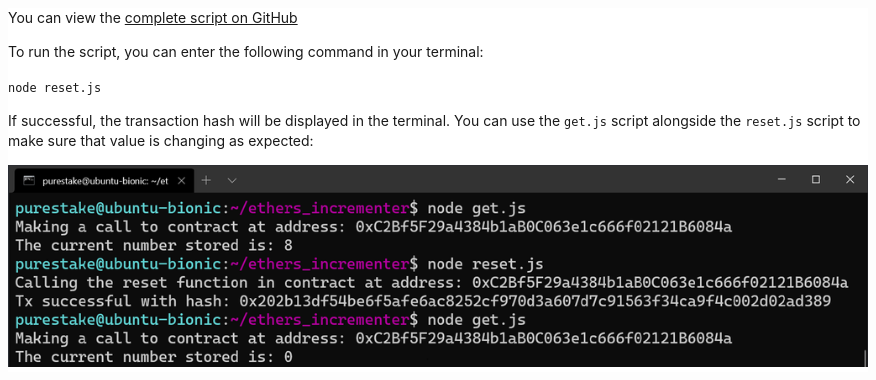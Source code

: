 You can view
the [complete script on GitHub](https://raw.githubusercontent.com/PureStake/moonbeam-docs/master/.snippets/code/ethers-contract-local/reset.js)

To run the script, you can enter the following command in your terminal:

```
node reset.js
```

If successful, the transaction hash will be displayed in the terminal. You can use the `get.js` script alongside
the `reset.js` script to make sure that value is changing as expected:

![Reset Contract Ethers](img/ethers/ethers-4.png)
####################
Copy each line of the entries in which the string "script" is found.

Response »
the [complete script on GitHub](https://raw.githubusercontent.com/PureStake/moonbeam-docs/master/.snippets/code/ethers-contract-local/reset.js)
To run the script, you can enter the following command in your terminal:
If successful, the transaction hash will be displayed in the terminal. You can use the `get.js` script alongside
the `reset.js` script to make sure that value is changing as expected:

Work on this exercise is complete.